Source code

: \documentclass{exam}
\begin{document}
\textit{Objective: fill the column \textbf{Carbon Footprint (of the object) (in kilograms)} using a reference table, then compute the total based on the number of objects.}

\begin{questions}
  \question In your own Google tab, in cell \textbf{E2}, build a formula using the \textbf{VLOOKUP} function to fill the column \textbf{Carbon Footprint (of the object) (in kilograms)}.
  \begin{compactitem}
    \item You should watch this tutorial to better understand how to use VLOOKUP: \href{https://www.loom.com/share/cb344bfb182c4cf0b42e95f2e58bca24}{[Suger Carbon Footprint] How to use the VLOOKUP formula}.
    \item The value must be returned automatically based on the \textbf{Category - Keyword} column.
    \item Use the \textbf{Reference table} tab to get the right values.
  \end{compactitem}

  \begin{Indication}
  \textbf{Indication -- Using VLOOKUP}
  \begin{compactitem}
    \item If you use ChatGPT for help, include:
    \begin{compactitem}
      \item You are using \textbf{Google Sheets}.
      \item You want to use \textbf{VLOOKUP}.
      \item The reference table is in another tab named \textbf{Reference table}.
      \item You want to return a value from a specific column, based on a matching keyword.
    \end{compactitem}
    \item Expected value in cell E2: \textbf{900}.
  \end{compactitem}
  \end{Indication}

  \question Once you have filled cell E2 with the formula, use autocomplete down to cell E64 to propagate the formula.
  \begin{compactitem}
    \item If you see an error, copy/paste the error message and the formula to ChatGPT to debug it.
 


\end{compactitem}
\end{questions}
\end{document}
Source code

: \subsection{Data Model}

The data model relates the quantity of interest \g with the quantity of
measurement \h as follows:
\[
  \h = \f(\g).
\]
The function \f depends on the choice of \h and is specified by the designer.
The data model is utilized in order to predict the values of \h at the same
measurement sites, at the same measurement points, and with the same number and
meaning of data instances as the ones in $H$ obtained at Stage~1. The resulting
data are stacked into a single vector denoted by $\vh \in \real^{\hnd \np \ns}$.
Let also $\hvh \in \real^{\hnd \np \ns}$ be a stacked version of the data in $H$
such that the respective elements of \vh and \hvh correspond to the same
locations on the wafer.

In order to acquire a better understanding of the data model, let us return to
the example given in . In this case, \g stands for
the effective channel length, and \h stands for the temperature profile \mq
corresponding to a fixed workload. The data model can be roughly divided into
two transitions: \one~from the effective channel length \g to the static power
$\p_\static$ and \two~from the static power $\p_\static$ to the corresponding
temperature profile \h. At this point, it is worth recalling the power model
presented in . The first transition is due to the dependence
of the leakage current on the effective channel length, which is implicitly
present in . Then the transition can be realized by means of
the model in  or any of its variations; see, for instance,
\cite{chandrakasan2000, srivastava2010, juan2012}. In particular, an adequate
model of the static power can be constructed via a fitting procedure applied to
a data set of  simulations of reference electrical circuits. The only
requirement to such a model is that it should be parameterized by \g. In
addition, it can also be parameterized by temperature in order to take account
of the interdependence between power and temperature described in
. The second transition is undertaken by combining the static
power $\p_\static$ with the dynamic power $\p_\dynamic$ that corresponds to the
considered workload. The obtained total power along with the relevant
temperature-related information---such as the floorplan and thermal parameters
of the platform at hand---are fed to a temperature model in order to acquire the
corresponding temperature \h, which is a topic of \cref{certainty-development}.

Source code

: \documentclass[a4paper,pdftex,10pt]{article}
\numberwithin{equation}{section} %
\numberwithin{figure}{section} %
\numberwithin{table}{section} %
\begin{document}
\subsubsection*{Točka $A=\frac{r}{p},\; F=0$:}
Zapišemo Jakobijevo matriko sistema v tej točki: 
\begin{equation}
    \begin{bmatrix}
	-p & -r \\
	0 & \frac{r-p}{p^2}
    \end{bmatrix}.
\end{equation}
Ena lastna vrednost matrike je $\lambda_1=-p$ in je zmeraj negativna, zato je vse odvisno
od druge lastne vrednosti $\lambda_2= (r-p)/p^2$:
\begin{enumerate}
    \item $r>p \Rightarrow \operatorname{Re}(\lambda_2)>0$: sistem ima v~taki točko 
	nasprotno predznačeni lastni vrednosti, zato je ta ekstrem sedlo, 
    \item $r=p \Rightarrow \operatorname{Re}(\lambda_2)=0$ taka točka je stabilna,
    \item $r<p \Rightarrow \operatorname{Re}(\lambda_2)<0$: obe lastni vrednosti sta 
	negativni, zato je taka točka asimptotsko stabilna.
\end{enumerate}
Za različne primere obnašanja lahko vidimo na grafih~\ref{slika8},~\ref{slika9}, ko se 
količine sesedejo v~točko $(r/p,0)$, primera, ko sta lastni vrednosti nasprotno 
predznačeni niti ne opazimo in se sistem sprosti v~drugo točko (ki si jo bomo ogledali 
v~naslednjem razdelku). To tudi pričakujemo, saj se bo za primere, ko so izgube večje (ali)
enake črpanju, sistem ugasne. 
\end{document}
· · · · ·
# TASK ITEM:
Find every line in the records above that contains the word "nasprotno", and copy each one.

# TASK RESULT:
	nasprotno predznačeni lastni vrednosti, zato je ta ekstrem sedlo, 
količine sesedejo v~točko $(r/p,0)$, primera, ko sta lastni vrednosti nasprotno 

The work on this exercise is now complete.